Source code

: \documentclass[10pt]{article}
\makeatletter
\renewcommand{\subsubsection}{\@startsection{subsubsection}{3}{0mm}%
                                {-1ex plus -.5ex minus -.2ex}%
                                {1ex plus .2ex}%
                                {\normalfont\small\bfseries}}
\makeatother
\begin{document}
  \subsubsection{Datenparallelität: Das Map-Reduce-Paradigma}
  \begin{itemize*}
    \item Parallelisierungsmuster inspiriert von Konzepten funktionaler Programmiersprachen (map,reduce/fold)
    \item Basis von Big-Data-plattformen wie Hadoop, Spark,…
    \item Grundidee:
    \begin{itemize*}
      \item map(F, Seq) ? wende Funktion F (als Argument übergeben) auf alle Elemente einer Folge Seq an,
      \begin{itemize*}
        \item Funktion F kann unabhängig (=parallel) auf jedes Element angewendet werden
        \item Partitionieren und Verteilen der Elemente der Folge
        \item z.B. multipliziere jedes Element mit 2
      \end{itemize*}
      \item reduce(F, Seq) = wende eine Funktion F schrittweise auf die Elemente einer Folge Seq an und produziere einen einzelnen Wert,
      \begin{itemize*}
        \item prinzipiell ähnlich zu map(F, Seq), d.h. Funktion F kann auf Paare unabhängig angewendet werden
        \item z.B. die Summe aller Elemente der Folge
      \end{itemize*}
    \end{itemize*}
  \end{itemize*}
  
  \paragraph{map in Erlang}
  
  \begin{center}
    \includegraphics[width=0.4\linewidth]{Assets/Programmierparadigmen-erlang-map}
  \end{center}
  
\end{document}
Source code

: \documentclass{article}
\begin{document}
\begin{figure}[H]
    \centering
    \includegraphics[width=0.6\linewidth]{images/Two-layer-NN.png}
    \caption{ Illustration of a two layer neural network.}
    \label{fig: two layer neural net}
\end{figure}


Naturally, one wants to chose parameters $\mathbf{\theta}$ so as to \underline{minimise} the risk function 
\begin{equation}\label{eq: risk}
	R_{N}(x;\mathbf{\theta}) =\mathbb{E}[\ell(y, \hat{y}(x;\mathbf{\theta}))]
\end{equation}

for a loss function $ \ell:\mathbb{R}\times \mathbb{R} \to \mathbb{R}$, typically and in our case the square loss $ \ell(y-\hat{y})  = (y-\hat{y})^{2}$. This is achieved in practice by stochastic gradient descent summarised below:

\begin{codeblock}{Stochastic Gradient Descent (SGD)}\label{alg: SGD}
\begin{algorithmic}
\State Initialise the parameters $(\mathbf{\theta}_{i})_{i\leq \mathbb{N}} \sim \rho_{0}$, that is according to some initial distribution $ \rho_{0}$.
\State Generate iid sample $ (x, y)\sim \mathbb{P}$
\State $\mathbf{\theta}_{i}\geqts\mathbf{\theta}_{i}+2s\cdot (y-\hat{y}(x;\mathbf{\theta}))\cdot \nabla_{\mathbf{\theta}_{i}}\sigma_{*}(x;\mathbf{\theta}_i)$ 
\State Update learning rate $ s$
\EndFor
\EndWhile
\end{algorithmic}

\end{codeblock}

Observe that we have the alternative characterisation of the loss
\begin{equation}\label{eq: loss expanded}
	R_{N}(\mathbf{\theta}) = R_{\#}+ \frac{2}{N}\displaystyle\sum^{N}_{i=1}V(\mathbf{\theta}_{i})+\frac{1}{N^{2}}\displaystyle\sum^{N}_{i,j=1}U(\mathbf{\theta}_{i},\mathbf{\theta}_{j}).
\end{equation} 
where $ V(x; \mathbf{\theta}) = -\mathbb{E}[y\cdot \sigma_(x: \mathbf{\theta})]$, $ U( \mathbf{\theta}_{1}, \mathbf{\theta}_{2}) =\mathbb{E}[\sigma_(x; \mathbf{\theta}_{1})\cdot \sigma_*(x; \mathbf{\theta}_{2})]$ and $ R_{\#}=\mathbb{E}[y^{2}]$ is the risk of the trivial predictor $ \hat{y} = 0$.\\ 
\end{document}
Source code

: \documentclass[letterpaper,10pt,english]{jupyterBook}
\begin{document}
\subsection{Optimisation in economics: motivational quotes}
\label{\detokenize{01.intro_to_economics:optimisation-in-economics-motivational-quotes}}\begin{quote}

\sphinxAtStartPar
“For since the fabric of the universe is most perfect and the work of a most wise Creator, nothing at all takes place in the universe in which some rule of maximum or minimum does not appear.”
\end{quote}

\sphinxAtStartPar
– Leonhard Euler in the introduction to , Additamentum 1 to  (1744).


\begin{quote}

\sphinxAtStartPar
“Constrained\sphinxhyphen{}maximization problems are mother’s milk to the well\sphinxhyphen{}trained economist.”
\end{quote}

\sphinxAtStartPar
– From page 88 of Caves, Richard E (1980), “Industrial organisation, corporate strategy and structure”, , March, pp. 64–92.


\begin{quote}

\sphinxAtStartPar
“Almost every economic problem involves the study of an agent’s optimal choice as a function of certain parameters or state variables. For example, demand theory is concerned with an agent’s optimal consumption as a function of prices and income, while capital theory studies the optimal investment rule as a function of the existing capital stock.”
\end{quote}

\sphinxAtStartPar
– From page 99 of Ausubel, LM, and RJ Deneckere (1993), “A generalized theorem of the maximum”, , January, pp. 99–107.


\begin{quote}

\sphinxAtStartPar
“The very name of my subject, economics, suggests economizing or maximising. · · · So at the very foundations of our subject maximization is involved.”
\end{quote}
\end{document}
*****
What to produce –
The lines above that hold "economics" are the result; show every one of them.

Output –
\subsection{Optimisation in economics: motivational quotes}
\label{\detokenize{01.intro_to_economics:optimisation-in-economics-motivational-quotes}}\begin{quote}
“The very name of my subject, economics, suggests economizing or maximising. · · · So at the very foundations of our subject maximization is involved.”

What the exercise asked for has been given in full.